> _Exercise requirements_
Go through the listing below and gather every line with the word "research".

^^^^^^^^

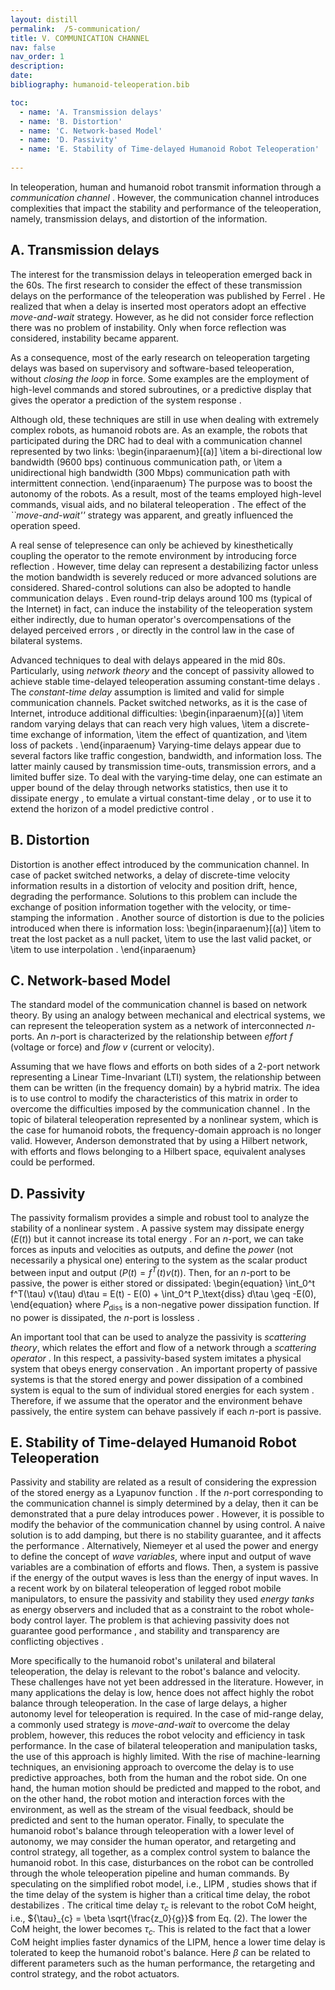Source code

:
 ```yaml
---
layout: distill
permalink:  /5-communication/
title: V. COMMUNICATION CHANNEL
nav: false
nav_order: 1
description:
date:
bibliography: humanoid-teleoperation.bib

toc:
  - name: 'A. Transmission delays'
  - name: 'B. Distortion'
  - name: 'C. Network-based Model'
  - name: 'D. Passivity'
  - name: 'E. Stability of Time-delayed Humanoid Robot Teleoperation'
  
---
```


In teleoperation, human and humanoid robot transmit information through a _communication channel_ <d-cite key="Bemporad_CDC1998"></d-cite>.
However, the communication channel introduces complexities that impact the stability and performance of the teleoperation, namely, transmission delays, and distortion of the information.
		
## A. Transmission delays

The interest for the transmission delays in teleoperation emerged back in the 60s.
The first research to consider the effect of these transmission delays on the performance of the teleoperation was published by Ferrel <d-cite key="Ferrel_THFE1965"></d-cite>. 
He realized that when a delay is inserted most operators adopt an effective _move-and-wait_ strategy.
However, as he did not consider force reflection there was no problem of instability.
Only when force reflection was considered, instability became apparent.
			
As a consequence, most of the early research on teleoperation targeting delays was based on
supervisory and software-based teleoperation, without	_closing the loop_ in force.
Some examples are the employment of high-level commands and stored subroutines,
or a predictive display that gives the operator a
prediction of the system response <d-cite key="Bemporad_CDC1998"></d-cite>.
			
Although old, these techniques are still in use when dealing with extremely complex robots,
as humanoid robots are.
As an example, the robots that participated during the DRC
had to deal	with a communication channel represented by two links:
\begin{inparaenum}[(a)]
\item a bi-directional low bandwidth (9600 bps) continuous communication path, or
\item a unidirectional high bandwidth (300 Mbps) communication path with intermittent connection.
\end{inparaenum}
The purpose was to boost the autonomy of the robots.
As a result, most of the teams employed high-level commands, visual aids, and no bilateral
teleoperation <d-cite key="feng2015optimization"></d-cite>.
The effect of the _``move-and-wait''_ strategy was apparent, and greatly influenced the operation speed.
			
A real sense of telepresence can only be achieved by	kinesthetically coupling the operator to the remote environment by
introducing force reflection <d-cite key="hokayem2006bilateral"></d-cite>.
However, time delay can represent a destabilizing factor unless the motion bandwidth is severely reduced
or more advanced solutions are considered.
Shared-control solutions can also be adopted to handle communication
delays <d-cite key="liu2013"></d-cite>.
Even round-trip delays around 100 ms (typical of the Internet) in fact, can induce the instability of the teleoperation system either indirectly, due to human operator's overcompensations of the delayed perceived errors <d-cite key="ferrell1965"></d-cite>, or directly in the control law in the case of bilateral systems.

Advanced techniques to deal with delays appeared in the mid 80s.
Particularly, using _network theory_ and the concept of passivity allowed to achieve stable
time-delayed teleoperation assuming constant-time delays <d-cite key="Anderson_IJRR1992"></d-cite> <d-cite key="Niemeyer_JOE1991"></d-cite>.
The _constant-time delay_ assumption is limited and valid for simple communication channels.
Packet switched networks, as it is the case of Internet, introduce additional difficulties:
\begin{inparaenum}[(a)]
\item random varying delays that can reach very high values,
\item a discrete-time exchange of information,
\item the effect of quantization, and
\item loss of packets <d-cite key="hokayem2006bilateral"></d-cite>.
\end{inparaenum}
Varying-time delays appear due to several factors like traffic congestion, bandwidth, and information loss.
The latter mainly caused by transmission time-outs, transmission errors, and a limited buffer size.
To deal with the varying-time delay,
one can
estimate an upper bound of the delay
through networks statistics, then use it to dissipate energy <d-cite key="Lozano_Mechatronics2002"></d-cite>,
to emulate a virtual constant-time delay <d-cite key="Kosuge_ICRA1996"></d-cite>, or to use it to extend the horizon of a model predictive control <d-cite key="Bemporad_CDC1998"></d-cite>.

## B. Distortion
			
Distortion is another effect introduced by the communication channel.
In case of packet switched networks, a delay of discrete-time velocity information results in a distortion of velocity and position drift, hence, degrading the performance.
Solutions to this problem can include the exchange of position information together with the velocity, or time-stamping the information <d-cite key="Chopra_ACC2003"></d-cite>.
Another source of distortion is due to the policies introduced when there is information loss:
\begin{inparaenum}[(a)]
\item to treat the lost packet as a null packet,
\item to use the last valid packet, or
\item to use interpolation <d-cite key="hokayem2006bilateral"></d-cite>.
\end{inparaenum}
			
## C. Network-based Model

The standard model of the communication channel is based on network theory.
By using an analogy between mechanical and electrical systems, we can represent the teleoperation system as
a network of interconnected $n$-ports. 
An $n$-port is characterized by the relationship between _effort_ $f$ (voltage or force) and _flow_ $v$ (current or velocity).

Assuming that we have flows and efforts on both sides of a 2-port network representing a Linear Time-Invariant
(LTI) system, the relationship between them can be written (in the frequency domain) by a hybrid matrix.
The idea is to use control to modify the characteristics of this matrix in order to overcome the difficulties imposed by the communication channel <d-cite key="hokayem2006bilateral"></d-cite>.
In the topic of bilateral teleoperation represented by a nonlinear system, which is the case for humanoid robots, the frequency-domain approach is no longer valid.
However, Anderson <d-cite key="Anderson_IJRR1992"></d-cite> demonstrated that by using a Hilbert network, with efforts and flows
belonging to a Hilbert space, equivalent analyses could be performed.
			
## D. Passivity

The passivity formalism provides a simple and robust tool to analyze the stability of a nonlinear system <d-cite key="Niemeyer_JOE1991"></d-cite>.
A passive system may dissipate energy ($E(t)$) but it cannot increase its total energy <d-cite key="Anderson_TAC1989"></d-cite>.
For an $n$-port, we can take forces as inputs and velocities as outputs, and define the _power_
(not necessarily a physical one) entering to the system as the scalar product between input and output
($P(t) = f^T(t) v(t)$).
Then, for an $n$-port to be passive, the power is either stored or dissipated:
\begin{equation}
\int_0^t f^T(\tau) v(\tau) d\tau = E(t) - E(0) + \int_0^t P_\text{diss} d\tau
\geq -E(0),
\end{equation}
where $P_\text{diss}$ is a non-negative power dissipation function. If no power is dissipated, the $n$-port is lossless <d-cite key="Niemeyer_JOE1991"></d-cite>.



An important tool that can be used to analyze the passivity
is _scattering theory_, which relates the effort and flow of a network through a _scattering operator_ <d-cite key="Anderson_TAC1989, hokayem2006bilateral"></d-cite>.
In this respect, a passivity-based system imitates a physical system that obeys energy conservation
<d-cite key="Niemeyer_JOE1991"></d-cite>.
An important property of passive systems is that the stored energy and power dissipation of a combined system is equal to the sum of individual stored energies for each system <d-cite key="Niemeyer_JOE1991"></d-cite>.
Therefore, if we assume that the operator and the environment behave passively, the entire system can behave passively if each $n$-port is passive.


			
## E. Stability of Time-delayed Humanoid Robot Teleoperation

Passivity and stability are related as a result of considering the expression of the stored energy as a Lyapunov function <d-cite key="Niemeyer_JOE1991"></d-cite>.
If the $n$-port corresponding to the communication channel is simply determined by a delay, then it can be demonstrated that a pure delay introduces power <d-cite key="Anderson_TAC1989"></d-cite>.
However, it is possible to modify the behavior of the communication channel by using control.
A naive solution is to add damping, but there is no stability guarantee, and it affects the performance <d-cite key="Niemeyer_JOE1991"></d-cite>.
Alternatively, Niemeyer et al <d-cite key="Niemeyer_JOE1991"></d-cite> used the power and energy to define the concept of _wave variables_, where input and output of wave variables are a combination of efforts and flows.
Then, a system is passive if the energy of the output waves is less than the energy of input waves.
In a recent work by <d-cite key="risiglione2021passivity"></d-cite> on bilateral teleoperation of legged robot mobile manipulators, to ensure the passivity and stability they used _energy tanks_ as energy observers and included that as a constraint to the robot whole-body control layer.
The problem is that achieving passivity does not guarantee good performance <d-cite key="Chopra_ACC2003"></d-cite>, and stability and transparency are conflicting objectives <d-cite key="hokayem2006bilateral"></d-cite>.

More specifically to the humanoid robot's unilateral and bilateral teleoperation, the delay is relevant to the robot's balance and velocity. These challenges have not yet been addressed in the literature. However, in many applications the delay is low, hence does not affect highly the robot balance through teleoperation. In the case of large delays, a higher autonomy level for teleoperation is required. In the case of mid-range delay, a commonly used strategy is _move-and-wait_ to overcome the delay problem, however, this reduces the robot velocity and efficiency in task performance. In the case of bilateral teleoperation and manipulation tasks, the use of this approach is highly limited.
With the rise of machine-learning techniques, an envisioning approach to overcome the delay is to use predictive approaches, both from the human and the robot side.
On one hand, the human motion should be predicted and mapped to the robot, and on the other hand, the robot motion and interaction forces with the environment, as well as the stream of the visual feedback, should be predicted and sent to the human operator. 
Finally, to speculate the humanoid robot's balance through teleoperation with a lower level of autonomy, we may consider the human operator, and retargeting and control strategy, all together, as a complex control system to balance the humanoid robot. In this case, disturbances on the robot can be controlled through the whole teleoperation pipeline and human commands.
By speculating on the simplified robot model, i.e., LIPM , studies shows that if the time delay of the system is higher than a critical time delay, the robot destabilizes <d-cite key="milton2009time"></d-cite>. The critical time delay ${\tau}_{c}$ is relevant to the robot CoM height, i.e., ${\tau}_{c} = \beta  \sqrt{\frac{z_0}{g}}$ from Eq. (2). The lower the CoM height, the lower becomes ${\tau}_{c}$.
This is related to the fact that a lower CoM height implies faster dynamics of the LIPM, hence a lower time delay is tolerated to keep the humanoid robot's balance. Here $\beta$ can be related to different parameters such as the human performance, the retargeting and control strategy, and the robot actuators.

^^^^^^^^

> _Task response_
The first research to consider the effect of these transmission delays on the performance of the teleoperation was published by Ferrel <d-cite key="Ferrel_THFE1965"></d-cite>. 
As a consequence, most of the early research on teleoperation targeting delays was based on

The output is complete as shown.